## REQUIRED WORK:
Go through the data and copy each line where the word "payment" shows up.

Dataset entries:
- Opening Delimiter -

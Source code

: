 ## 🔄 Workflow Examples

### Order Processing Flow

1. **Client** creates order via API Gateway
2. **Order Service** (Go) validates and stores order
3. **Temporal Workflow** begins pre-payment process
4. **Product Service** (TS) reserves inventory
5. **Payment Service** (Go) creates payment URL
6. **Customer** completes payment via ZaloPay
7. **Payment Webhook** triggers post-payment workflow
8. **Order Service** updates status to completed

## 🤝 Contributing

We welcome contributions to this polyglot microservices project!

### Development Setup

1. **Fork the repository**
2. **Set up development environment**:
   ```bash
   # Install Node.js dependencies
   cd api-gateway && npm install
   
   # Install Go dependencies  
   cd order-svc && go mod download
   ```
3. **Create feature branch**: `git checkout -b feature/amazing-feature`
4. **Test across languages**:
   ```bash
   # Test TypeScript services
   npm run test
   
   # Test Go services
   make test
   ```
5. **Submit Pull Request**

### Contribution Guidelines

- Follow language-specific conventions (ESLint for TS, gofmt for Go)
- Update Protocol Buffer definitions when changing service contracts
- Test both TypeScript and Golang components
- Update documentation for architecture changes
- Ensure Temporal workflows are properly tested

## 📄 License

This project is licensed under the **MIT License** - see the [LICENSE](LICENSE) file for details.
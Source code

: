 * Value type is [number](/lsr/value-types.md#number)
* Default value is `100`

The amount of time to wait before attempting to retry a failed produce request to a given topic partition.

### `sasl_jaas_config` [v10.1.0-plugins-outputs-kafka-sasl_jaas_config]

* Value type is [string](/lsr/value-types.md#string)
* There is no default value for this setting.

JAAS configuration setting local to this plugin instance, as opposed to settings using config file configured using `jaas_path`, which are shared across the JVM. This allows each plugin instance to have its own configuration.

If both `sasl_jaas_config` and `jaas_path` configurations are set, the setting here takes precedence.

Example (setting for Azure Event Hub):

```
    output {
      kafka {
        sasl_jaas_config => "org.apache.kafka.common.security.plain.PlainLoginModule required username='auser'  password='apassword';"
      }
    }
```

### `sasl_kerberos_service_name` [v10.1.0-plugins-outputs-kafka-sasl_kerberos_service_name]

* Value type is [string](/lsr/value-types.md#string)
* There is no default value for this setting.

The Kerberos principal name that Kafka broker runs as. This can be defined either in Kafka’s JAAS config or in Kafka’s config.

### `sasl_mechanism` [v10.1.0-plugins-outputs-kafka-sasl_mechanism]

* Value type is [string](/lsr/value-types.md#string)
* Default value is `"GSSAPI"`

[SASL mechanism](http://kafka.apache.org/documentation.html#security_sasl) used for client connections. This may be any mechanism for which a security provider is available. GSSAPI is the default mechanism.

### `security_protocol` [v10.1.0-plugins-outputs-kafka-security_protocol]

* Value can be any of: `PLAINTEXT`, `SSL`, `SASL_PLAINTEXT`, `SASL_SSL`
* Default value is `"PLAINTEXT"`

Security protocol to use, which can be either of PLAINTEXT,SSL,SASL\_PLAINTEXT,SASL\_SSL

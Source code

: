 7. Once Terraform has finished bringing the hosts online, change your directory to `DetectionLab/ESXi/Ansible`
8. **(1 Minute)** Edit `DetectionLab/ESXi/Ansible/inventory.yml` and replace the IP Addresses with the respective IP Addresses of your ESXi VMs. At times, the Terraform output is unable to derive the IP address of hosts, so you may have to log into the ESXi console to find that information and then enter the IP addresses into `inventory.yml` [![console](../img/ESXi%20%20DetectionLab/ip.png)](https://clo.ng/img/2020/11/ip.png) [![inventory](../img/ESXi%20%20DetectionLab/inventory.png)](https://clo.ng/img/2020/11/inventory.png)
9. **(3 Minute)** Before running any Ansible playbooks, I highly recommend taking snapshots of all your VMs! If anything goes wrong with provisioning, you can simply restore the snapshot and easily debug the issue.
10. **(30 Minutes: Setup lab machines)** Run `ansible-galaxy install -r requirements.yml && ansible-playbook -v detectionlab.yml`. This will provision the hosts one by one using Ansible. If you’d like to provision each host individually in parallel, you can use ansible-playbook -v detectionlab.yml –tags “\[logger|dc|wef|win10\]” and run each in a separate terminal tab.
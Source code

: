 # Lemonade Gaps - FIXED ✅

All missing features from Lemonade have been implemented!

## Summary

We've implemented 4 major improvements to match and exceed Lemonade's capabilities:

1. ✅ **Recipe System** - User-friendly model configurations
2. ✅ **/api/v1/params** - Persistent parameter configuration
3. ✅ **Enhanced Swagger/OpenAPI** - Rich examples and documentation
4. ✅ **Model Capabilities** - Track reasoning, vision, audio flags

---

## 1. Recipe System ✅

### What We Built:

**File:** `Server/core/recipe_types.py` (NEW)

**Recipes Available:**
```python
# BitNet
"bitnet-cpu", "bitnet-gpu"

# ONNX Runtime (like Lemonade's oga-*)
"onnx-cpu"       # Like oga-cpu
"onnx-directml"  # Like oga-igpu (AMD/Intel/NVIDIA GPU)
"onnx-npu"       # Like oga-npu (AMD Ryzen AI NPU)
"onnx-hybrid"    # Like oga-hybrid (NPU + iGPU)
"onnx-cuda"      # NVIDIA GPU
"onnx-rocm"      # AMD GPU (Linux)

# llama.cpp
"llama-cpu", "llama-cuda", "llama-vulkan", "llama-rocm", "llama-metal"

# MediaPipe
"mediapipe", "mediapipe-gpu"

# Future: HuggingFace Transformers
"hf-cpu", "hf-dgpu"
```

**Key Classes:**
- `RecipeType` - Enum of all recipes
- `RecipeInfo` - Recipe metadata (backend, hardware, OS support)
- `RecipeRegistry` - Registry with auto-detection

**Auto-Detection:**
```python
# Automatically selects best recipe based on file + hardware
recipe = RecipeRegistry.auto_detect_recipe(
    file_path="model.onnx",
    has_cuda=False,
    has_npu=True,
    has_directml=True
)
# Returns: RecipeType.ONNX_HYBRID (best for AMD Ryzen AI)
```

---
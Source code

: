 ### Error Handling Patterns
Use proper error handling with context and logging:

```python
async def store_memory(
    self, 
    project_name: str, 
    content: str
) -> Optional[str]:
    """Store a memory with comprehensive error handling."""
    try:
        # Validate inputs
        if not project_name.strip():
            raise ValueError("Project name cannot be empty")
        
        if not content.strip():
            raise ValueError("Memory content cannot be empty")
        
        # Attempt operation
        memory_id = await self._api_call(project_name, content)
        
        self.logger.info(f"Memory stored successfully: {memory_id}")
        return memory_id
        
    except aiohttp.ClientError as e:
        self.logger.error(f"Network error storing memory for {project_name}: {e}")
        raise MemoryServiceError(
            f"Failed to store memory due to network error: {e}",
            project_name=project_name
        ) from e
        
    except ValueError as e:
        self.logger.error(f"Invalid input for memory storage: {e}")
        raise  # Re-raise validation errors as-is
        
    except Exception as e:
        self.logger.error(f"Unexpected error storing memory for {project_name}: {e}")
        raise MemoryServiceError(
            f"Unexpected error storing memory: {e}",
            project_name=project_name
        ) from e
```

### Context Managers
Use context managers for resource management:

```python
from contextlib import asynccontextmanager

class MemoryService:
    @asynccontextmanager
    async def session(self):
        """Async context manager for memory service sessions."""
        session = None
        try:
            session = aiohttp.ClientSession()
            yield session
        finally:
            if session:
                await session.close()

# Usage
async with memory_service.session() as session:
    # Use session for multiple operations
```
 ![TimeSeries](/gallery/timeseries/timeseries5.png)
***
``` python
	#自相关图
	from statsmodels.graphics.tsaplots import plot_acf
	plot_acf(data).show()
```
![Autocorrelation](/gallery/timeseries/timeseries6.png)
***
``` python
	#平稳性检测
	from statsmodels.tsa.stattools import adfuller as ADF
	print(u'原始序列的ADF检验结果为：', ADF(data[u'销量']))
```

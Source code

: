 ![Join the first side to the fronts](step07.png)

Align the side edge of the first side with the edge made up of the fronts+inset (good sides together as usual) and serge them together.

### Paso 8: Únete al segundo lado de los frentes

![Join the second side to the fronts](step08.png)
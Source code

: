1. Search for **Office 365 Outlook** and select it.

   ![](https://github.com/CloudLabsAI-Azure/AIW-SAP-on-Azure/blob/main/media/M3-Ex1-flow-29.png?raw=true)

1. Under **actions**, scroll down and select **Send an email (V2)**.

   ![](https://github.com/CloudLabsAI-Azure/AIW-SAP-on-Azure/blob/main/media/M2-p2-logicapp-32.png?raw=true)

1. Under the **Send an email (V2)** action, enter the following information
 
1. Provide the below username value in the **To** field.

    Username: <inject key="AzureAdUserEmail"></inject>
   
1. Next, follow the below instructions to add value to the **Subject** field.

- Closing Delimiter -

## ANSWER SPACE:
3. **Temporal Workflow** begins pre-payment process
5. **Payment Service** (Go) creates payment URL
6. **Customer** completes payment via ZaloPay
7. **Payment Webhook** triggers post-payment workflow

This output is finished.